#### INSTRUCTIONS TO FOLLOW:
Scan the entries for "Matplotlib". Every line that holds it is to be copied.

Document images with source code:
══════

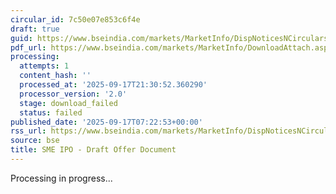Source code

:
 ```yaml
---
circular_id: 7c50e07e853c6f4e
draft: true
guid: https://www.bseindia.com/markets/MarketInfo/DispNoticesNCirculars.aspx?Noticeid={B3BC0078-CF9B-4691-91D6-9DD6B9370C46}&noticeno=20250917-6&dt=09/17/2025&icount=6&totcount=57&flag=0
pdf_url: https://www.bseindia.com/markets/MarketInfo/DownloadAttach.aspx?id=20250917-6&attachedId=
processing:
  attempts: 1
  content_hash: ''
  processed_at: '2025-09-17T21:30:52.360290'
  processor_version: '2.0'
  stage: download_failed
  status: failed
published_date: '2025-09-17T07:22:53+00:00'
rss_url: https://www.bseindia.com/markets/MarketInfo/DispNoticesNCirculars.aspx?Noticeid={B3BC0078-CF9B-4691-91D6-9DD6B9370C46}&noticeno=20250917-6&dt=09/17/2025&icount=6&totcount=57&flag=0
source: bse
title: SME IPO - Draft Offer Document
---
```


Processing in progress...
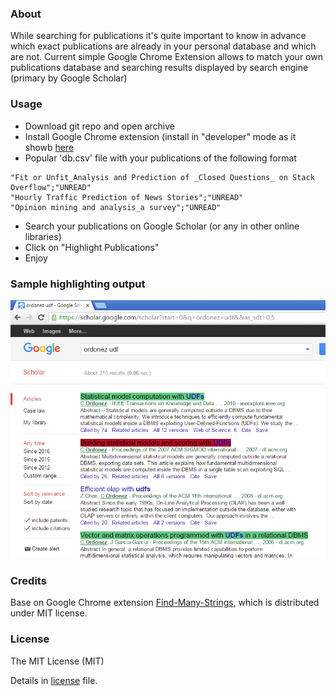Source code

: ### About

While searching for publications it's quite important to know in advance which exact publications are already in your personal database and which are not. Current simple Google Chrome Extension allows to match your own publications database and searching results displayed by search engine (primary by Google Scholar)

### Usage

* Download git repo and open archive
* Install Google Chrome extension (install in "developer" mode as it showb [here](http://lifehacker.com/install-chrome-extensions-from-outside-the-store-with-d-1596918011)
* Popular 'db.csv' file with your publications of the following format
```csv
"Fit or Unfit_Analysis and Prediction of _Closed Questions_ on Stack Overflow";"UNREAD"
"Hourly Traffic Prediction of News Stories";"UNREAD"
"Opinion mining and analysis_a survey";"UNREAD"
```
* Search your publications on Google Scholar (or any in other online libraries)
* Click on "Highlight Publications"
* Enjoy

### Sample highlighting output

![](./examples/google-scholar-ordonez.png)

### Credits

Base on Google Chrome extension [Find-Many-Strings](https://github.com/psankar/Find-Many-Strings), which is distributed under MIT license.

###  License

The MIT License (MIT)

Details in [license](LICENSE) file.
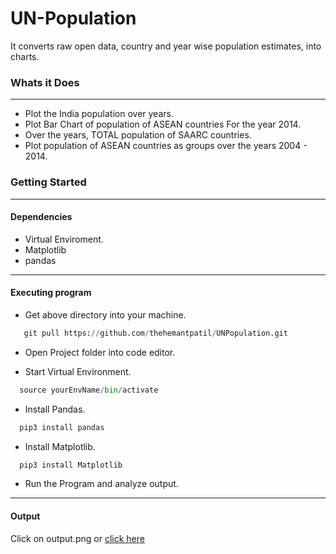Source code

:# UN-Population
It converts raw open data, country and year wise population estimates, into charts. 
### Whats it Does

---

  - Plot the India population over years.
  - Plot Bar Chart of population of ASEAN countries For the year   2014.
  - Over the years, TOTAL population of SAARC countries.
  - Plot population of ASEAN  countries as groups over the years 2004 - 2014.
 
### Getting Started

---

#### Dependencies
  - Virtual Enviroment.
  - Matplotlib
  - pandas
  
---

#### Executing program
  - Get above directory into your machine.
  ```python
     git pull https://github.com/thehemantpatil/UNPopulation.git
  ```
  - Open Project folder into code editor.
  
  - Start Virtual Environment.
   ```python
     source yourEnvName/bin/activate
   ```
  - Install Pandas.
   ```python
     pip3 install pandas
   ```
  - Install Matplotlib.
   ```python
     pip3 install Matplotlib
   ```
  -  Run the Program and analyze output.
  
---

#### Output
   Click on output.png or 
   [click here](https://github.com/thehemantpatil/UNPopulation/blob/main/output.png)






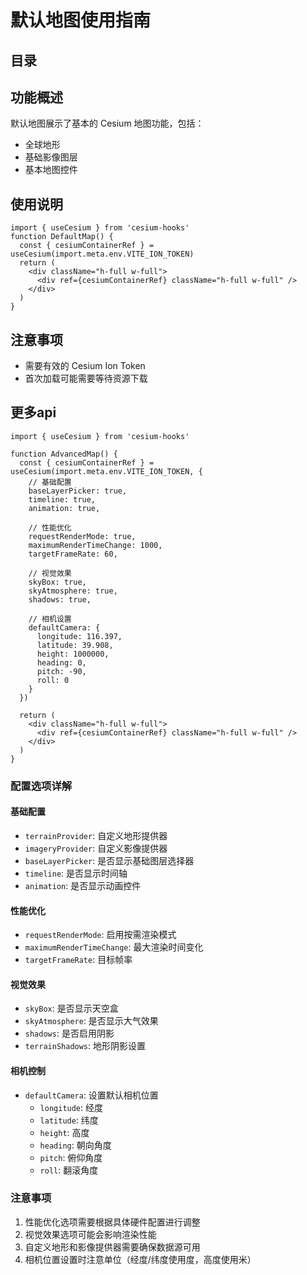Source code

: # 默认地图使用指南

## 目录

## 功能概述

默认地图展示了基本的 Cesium 地图功能，包括：

- 全球地形
- 基础影像图层
- 基本地图控件

## 使用说明


```tsx
import { useCesium } from 'cesium-hooks'
function DefaultMap() {
  const { cesiumContainerRef } = useCesium(import.meta.env.VITE_ION_TOKEN)
  return (
    <div className="h-full w-full">
      <div ref={cesiumContainerRef} className="h-full w-full" />
    </div>
  )
}
```


## 注意事项

- 需要有效的 Cesium Ion Token
- 首次加载可能需要等待资源下载


## 更多api

```tsx
import { useCesium } from 'cesium-hooks'

function AdvancedMap() {
  const { cesiumContainerRef } = useCesium(import.meta.env.VITE_ION_TOKEN, {
    // 基础配置
    baseLayerPicker: true,
    timeline: true,
    animation: true,
    
    // 性能优化
    requestRenderMode: true,
    maximumRenderTimeChange: 1000,
    targetFrameRate: 60,
    
    // 视觉效果
    skyBox: true,
    skyAtmosphere: true,
    shadows: true,
    
    // 相机设置
    defaultCamera: {
      longitude: 116.397,
      latitude: 39.908,
      height: 1000000,
      heading: 0,
      pitch: -90,
      roll: 0
    }
  })

  return (
    <div className="h-full w-full">
      <div ref={cesiumContainerRef} className="h-full w-full" />
    </div>
  )
}
```

### 配置选项详解

#### 基础配置
- `terrainProvider`: 自定义地形提供器
- `imageryProvider`: 自定义影像提供器
- `baseLayerPicker`: 是否显示基础图层选择器
- `timeline`: 是否显示时间轴
- `animation`: 是否显示动画控件

#### 性能优化
- `requestRenderMode`: 启用按需渲染模式
- `maximumRenderTimeChange`: 最大渲染时间变化
- `targetFrameRate`: 目标帧率

#### 视觉效果
- `skyBox`: 是否显示天空盒
- `skyAtmosphere`: 是否显示大气效果
- `shadows`: 是否启用阴影
- `terrainShadows`: 地形阴影设置

#### 相机控制
- `defaultCamera`: 设置默认相机位置
  - `longitude`: 经度
  - `latitude`: 纬度
  - `height`: 高度
  - `heading`: 朝向角度
  - `pitch`: 俯仰角度
  - `roll`: 翻滚角度

### 注意事项

1. 性能优化选项需要根据具体硬件配置进行调整
2. 视觉效果选项可能会影响渲染性能
3. 自定义地形和影像提供器需要确保数据源可用
4. 相机位置设置时注意单位（经度/纬度使用度，高度使用米）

══════

#### SOLUTION TO THIS TASK:
  - Matplotlib
  - Install Matplotlib.
     pip3 install Matplotlib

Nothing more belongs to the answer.